* WHAT IS EXPECTED *
Go through the records and extract every line with the word "ageRange".

--- RECORDS SUPPLIED ---

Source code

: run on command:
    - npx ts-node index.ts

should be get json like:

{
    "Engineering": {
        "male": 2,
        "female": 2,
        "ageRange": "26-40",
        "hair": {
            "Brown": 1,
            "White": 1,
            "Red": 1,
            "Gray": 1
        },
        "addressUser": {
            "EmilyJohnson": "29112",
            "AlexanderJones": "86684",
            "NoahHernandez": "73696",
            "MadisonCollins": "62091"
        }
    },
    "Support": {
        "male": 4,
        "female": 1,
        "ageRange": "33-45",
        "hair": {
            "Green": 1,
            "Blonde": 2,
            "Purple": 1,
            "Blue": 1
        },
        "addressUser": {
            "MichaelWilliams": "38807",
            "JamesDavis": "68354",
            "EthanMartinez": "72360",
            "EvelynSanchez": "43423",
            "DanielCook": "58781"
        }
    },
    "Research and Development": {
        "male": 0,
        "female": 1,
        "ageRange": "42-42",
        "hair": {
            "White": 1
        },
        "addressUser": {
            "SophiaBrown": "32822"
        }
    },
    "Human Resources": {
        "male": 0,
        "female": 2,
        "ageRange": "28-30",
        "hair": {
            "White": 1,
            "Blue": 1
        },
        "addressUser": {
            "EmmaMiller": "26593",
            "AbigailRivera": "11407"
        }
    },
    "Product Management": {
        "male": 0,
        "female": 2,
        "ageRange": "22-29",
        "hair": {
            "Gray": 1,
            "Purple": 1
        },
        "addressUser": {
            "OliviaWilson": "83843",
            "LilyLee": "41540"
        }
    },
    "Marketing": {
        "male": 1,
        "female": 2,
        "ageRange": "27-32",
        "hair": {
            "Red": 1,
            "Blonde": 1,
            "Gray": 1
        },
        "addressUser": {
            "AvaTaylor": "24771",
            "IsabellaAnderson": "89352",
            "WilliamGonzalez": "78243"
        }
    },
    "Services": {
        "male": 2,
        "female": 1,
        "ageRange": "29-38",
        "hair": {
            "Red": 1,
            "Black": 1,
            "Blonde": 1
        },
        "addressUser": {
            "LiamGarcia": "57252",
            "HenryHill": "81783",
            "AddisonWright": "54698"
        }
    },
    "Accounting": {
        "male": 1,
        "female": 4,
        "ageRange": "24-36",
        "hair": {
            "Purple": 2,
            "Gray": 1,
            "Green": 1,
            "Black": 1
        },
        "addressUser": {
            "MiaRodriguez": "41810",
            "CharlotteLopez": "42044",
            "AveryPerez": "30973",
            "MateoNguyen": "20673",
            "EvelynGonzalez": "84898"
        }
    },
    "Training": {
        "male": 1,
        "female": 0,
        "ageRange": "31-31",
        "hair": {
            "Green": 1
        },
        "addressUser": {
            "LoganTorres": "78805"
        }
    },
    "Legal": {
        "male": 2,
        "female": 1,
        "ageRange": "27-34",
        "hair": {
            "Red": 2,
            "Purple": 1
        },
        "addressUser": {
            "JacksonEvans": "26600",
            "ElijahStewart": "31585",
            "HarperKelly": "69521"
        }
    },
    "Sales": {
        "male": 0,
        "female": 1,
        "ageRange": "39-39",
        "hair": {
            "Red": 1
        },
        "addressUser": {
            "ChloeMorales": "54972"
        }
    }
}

---

* RESULT OF THIS TASK *
        "ageRange": "26-40",
        "ageRange": "33-45",
        "ageRange": "42-42",
        "ageRange": "28-30",
        "ageRange": "22-29",
        "ageRange": "27-32",
        "ageRange": "29-38",
        "ageRange": "24-36",
        "ageRange": "31-31",
        "ageRange": "27-34",
        "ageRange": "39-39",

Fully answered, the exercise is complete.